De archivaris dient zich te onthouden van iedere activiteit die zijn professionele integriteit, objectiviteit en onpartijdigheid zou kunnen schaden. De archivaris mag uit zijn werk noch financieel, noch enig ander persoonlijk voordeel halen ten koste van instellingen, gebruikers of collega's. De archivaris mag zelf geen archiefbescheiden verzamelen, noch deel hebben aan handel in archiefbescheiden. Hij zal activiteiten vermijden die bij het publiek een vermoeden van belangenverstrengeling zouden kunnen wekken. De archivaris mag de archieven die in zijn instelling worden bewaard voor eigen onderzoek en publicaties gebruiken, op voorwaarde dat dit gebeurt onder dezelfde voorwaarden als voor andere gebruikers. De archivaris zal informatie die hij heeft verkregen door de omgang met niet-openbare archiefbestanden niet bekendmaken noch gebruiken. Eigen onderzoek en publicaties mogen geen nadelige invloed hebben op een behoorlijke vervulling van de professionele of administratieve verplichtingen waarvoor hij is aangesteld. Bij gebruik van archiefbescheiden uit de eigen instelling mag de archivaris onuitgegeven onderzoeksresultaten van andere onderzoekers niet gebruiken zonder vooraf de betreffende onderzoeker over zijn bedoelingen te hebben ingelicht. Archivarissen mogen werk van vakgenoten, met inbegrip van studies gebaseerd op in hun instelling bewaarde bescheiden, recenseren en becommentariëren. De archivaris kan niet toestaan dat personen vreemd aan zijn beroep zich met zijn werk en beroepsverplichtingen inlaten.

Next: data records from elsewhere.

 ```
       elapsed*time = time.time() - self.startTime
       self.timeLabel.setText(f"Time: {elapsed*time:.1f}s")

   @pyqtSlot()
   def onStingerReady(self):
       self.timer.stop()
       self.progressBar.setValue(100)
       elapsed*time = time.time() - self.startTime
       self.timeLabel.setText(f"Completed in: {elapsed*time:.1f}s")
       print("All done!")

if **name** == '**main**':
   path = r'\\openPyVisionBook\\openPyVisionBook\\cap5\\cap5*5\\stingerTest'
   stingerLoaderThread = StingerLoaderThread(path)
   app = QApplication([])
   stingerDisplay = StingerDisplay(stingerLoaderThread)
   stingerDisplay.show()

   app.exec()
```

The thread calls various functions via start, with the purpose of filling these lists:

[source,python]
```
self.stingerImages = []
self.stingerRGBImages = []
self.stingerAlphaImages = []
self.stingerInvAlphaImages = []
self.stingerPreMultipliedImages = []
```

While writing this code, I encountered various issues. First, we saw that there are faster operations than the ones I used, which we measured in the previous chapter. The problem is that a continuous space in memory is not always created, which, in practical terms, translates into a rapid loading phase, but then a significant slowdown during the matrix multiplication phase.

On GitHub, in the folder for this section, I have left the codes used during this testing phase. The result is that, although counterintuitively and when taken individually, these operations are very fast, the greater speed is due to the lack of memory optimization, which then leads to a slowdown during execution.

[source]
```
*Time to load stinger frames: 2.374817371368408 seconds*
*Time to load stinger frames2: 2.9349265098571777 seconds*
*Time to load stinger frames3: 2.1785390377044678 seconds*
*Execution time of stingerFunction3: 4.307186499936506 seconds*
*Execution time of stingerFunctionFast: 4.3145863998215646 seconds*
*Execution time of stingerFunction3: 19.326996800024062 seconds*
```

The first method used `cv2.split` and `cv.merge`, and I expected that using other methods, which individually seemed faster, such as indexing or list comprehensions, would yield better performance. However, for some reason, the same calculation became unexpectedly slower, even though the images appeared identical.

9.De archivaris dient professionele deskundigheid na te streven door systematisch en voortdurend zijn archivistische kennis bij te houden en anderen deelgenoot te maken van de resultaten van zijn onderzoek en ervaring.

De archivaris zal er zich op toeleggen zijn beroepskennis en ervaring te ontwikkelen en bij te dragen tot het bevorderen van de deskundigheid van de beroepsgroep. Hij zal er voor instaan dat diegenen die hij bij hun

opleiding of activiteiten begeleidt zodanig zijn toegerust dat ze hun taak op een vakbekwame wijze kunnen uitvoeren.

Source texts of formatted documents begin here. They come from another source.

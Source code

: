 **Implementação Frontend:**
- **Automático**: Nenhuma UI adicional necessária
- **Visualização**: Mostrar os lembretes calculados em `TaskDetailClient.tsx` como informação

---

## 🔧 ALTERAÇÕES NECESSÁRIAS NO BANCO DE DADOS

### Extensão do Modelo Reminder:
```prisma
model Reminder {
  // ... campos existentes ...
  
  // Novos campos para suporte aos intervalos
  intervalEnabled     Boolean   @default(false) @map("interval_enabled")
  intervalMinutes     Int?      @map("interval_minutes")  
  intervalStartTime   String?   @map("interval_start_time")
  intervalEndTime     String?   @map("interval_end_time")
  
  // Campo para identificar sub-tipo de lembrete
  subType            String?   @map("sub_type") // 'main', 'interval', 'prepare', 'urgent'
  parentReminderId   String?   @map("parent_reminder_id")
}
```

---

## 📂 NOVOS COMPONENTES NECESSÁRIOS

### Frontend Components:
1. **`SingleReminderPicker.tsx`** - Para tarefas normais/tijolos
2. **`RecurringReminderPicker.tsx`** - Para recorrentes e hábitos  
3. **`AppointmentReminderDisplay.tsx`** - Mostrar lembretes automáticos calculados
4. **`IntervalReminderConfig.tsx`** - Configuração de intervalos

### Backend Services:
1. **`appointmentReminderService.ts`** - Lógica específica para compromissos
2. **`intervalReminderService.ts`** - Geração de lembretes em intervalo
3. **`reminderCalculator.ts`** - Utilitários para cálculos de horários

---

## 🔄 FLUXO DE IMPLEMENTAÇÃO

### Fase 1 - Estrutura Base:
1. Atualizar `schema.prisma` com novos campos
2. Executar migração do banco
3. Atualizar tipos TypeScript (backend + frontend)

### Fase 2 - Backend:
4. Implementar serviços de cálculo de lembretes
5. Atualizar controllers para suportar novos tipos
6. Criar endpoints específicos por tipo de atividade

10.De archivaris dient het behoud en gebruik van het documentair erfgoed van de wereld te bevorderen door samenwerking met leden van de eigen en andere beroepsgroepen.

Archivarissen dienen samenwerking na te streven en conflicten met collega-vakgenoten te vermijden en moeilijkheden op te lossen in overeenstemming met de archivistische normen en de code voor archivarissen. Archivarissen dienen met samen te werken met leden van aanverwante beroepen op basis van wederzijds respect en begrip.